My senses and my experience of others' reports of their sensual experiences merge into my psychologically subjective experience that I use to understand and attempt to predict my world. And we all, whether we will admit it or not, arrange our perceptions in like manner (otherwise we would not last long). My 'faith' is built up from many related experiences that in certain ways are correlated, and reports from others that are not wildly divergent from my overall weltanschuang. I cannot therefore understand nor condone any apparent spurious decision to suddenly dismiss this function. I have no need to invent a construct that has no apparent manifestation or meaning in my own experience. I have never had anyone else demonstrate solid evidence to the contrary. If I had other experiences that DID in some way resemble some proposed abstract construct (like God), that could be a different story. But I haven't. I build my world view on an on-going conversation with myself, the topic of which is always rooted in either what I'm encountering now, what I've encountered in the past, and possibly what I expect in the future. Its true I have faith in the continuity of my perceptions and concomitant world view, but so far my leap is kept at a minimum.
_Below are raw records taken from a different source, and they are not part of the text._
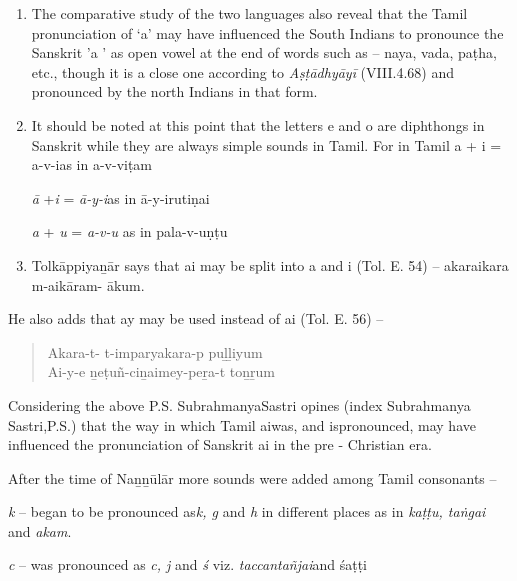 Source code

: \begin{enumerate}[{\rm 1)}]
\itemsep=0pt
\item The comparative study of the two languages also reveal that the Tamil pronunciation of ‘a’ may have influenced the South Indians to pronounce the Sanskrit ’a ’ as open vowel at the end of words such as – naya, vada, paṭha, etc., though it is a close one according to \textit{Aṣṭādhyāyī} (VIII.4.68) and pronounced by the north Indians in that form.

 \item 
 It should be noted at this point that the letters e and o are diphthongs in Sanskrit while they are always simple sounds in Tamil. For in Tamil a + i = a-v-ias in a-v-viṭam

 \textit{ā} +\textit{i} = \textit{ā-y-i}as in ā-y-irutiṇai

 \textit{a} + \textit{u} = \textit{a-v-u} as in pala-v-uṇṭu

 \item Tolkāppiyaṉār says that ai may be split into a and i (Tol. E. 54) – akaraikara m-aikāram- ākum.

\end{enumerate}

He also adds that ay may be used instead of ai (Tol. E. 56) –

\begin{verse}
Akara-t- t-imparyakara-p puḻḻiyum\\ Ai-y-e ṉeṭuñ-ciṉaimey-peṟa-t toṉṟum
\end{verse}

Considering the above P.S. SubrahmanyaSastri opines (index Subrahmanya Sastri,P.S.) that the way in which Tamil aiwas, and is\break pronounced, may have influenced the pronunciation of Sanskrit ai in the pre - Christian era.

After the time of Naṉṉūlār more sounds were added among Tamil consonants –

\begin{myquote}
\textit{k} – began to be pronounced as\textit{k, g} and \textit{h} in different places as in \textit{kaṭṭu, taṅgai} and \textit{akam}.
\end{myquote}

\begin{myquote}
\textit{c} – was pronounced as \textit{c, j} and \textit{ś} viz. \textit{taccantañjai}and śaṭṭi
\end{myquote}

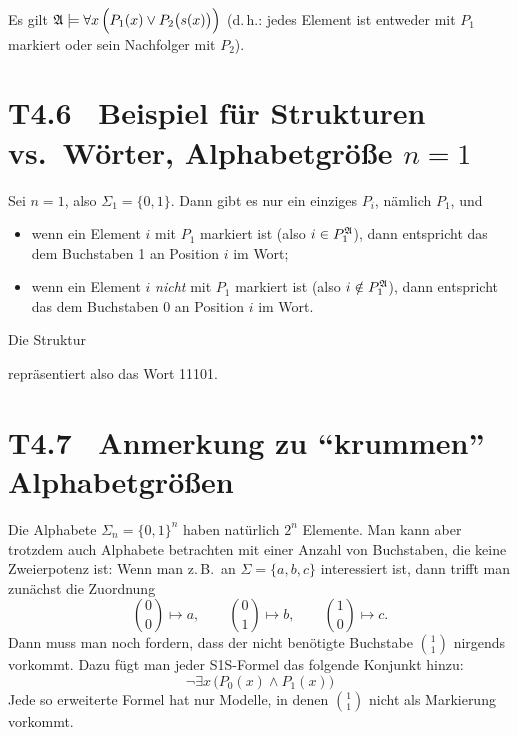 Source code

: \documentclass[fontsize=11pt, twoside=false, numbers=autoenddot]{scrbook}
\begin{document}
Es gilt $\mathfrak{A} \models \forall x\,\Big(P_1(x) \lor P_2\big(s(x)\big)\Big)$
(d.\,h.: jedes Element ist entweder mit $P_1$ markiert oder sein Nachfolger mit $P_2$).

\section*{T4.6~ Beispiel für Strukturen vs.\ Wörter, Alphabetgröße {\boldmath $n=1$}}

Sei $n=1$, also $\Sigma_1 = \{0,1\}$. Dann gibt es nur ein einziges $P_i$, nämlich $P_1$, und
%
\begin{itemize}
  \item
    wenn ein Element $i$ mit $P_1$ markiert ist (also $i \in P_1^\mathfrak{A}$),
    dann entspricht das dem Buchstaben 1 an Position $i$ im Wort;
  \item
    wenn ein Element $i$ \emph{nicht} mit $P_1$ markiert ist (also $i \notin P_1^\mathfrak{A}$),
    dann entspricht das dem Buchstaben 0 an Position $i$ im Wort.
\end{itemize}
%
Die Struktur
\begin{center}
\end{center}
repräsentiert also das Wort 11101.

\section*{T4.7~ Anmerkung zu "`krummen"' Alphabetgrößen}

Die Alphabete $\Sigma_n = \{0,1\}^n$ haben natürlich $2^n$ Elemente.
Man kann aber trotzdem auch Alphabete betrachten mit einer Anzahl von Buchstaben, die keine Zweierpotenz ist:
Wenn man z.\,B.\ an $\Sigma = \{a,b,c\}$ interessiert ist,
dann trifft man zunächst die Zuordnung
\[
  \binom00 \mapsto a,\qquad
  \binom01 \mapsto b,\qquad
  \binom10 \mapsto c.
\]
Dann muss man noch fordern, dass der nicht benötigte Buchstabe $\binom11$ nirgends vorkommt.
Dazu fügt man jeder S1S-Formel das folgende Konjunkt hinzu:
\[
  \lnot \exists x\, \Big(P_0(x) \land P_1(x)\Big)
\]
Jede so erweiterte Formel hat nur Modelle, in denen $\binom11$ nicht als Markierung vorkommt.
\end{document}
Your leap however is considerably wider than mine. I am not forced to accept things like virgin birth, miracle performance, raising the dead and resurrection from the dead when I have no experience of them, or any memory thread of something remotely related. There is no empirical experience with which to justify such claims outside their initial and singular claim. You are forced to justify a world view which accepts such outrageous claims by the only avenue available, that of large-leap faith. The problem however is that to justify a philosophy, based on large-leap faith, which denies the validity of any other - on faith alone - is a self-refuting system, given that another competing philosophy ALSO justifies their beliefs on some length of leap faith. To deny the validity of another religion, which justifies ITSELF by means of faith, is to refute its own basic foundation, which also happens to be faith. If you go before a judge for careless driving and you get off because your medication made you drowsy, you'd be a fool to turn around and tell the judge to throw me in jail for careless driving when I had been impaired from medication as well.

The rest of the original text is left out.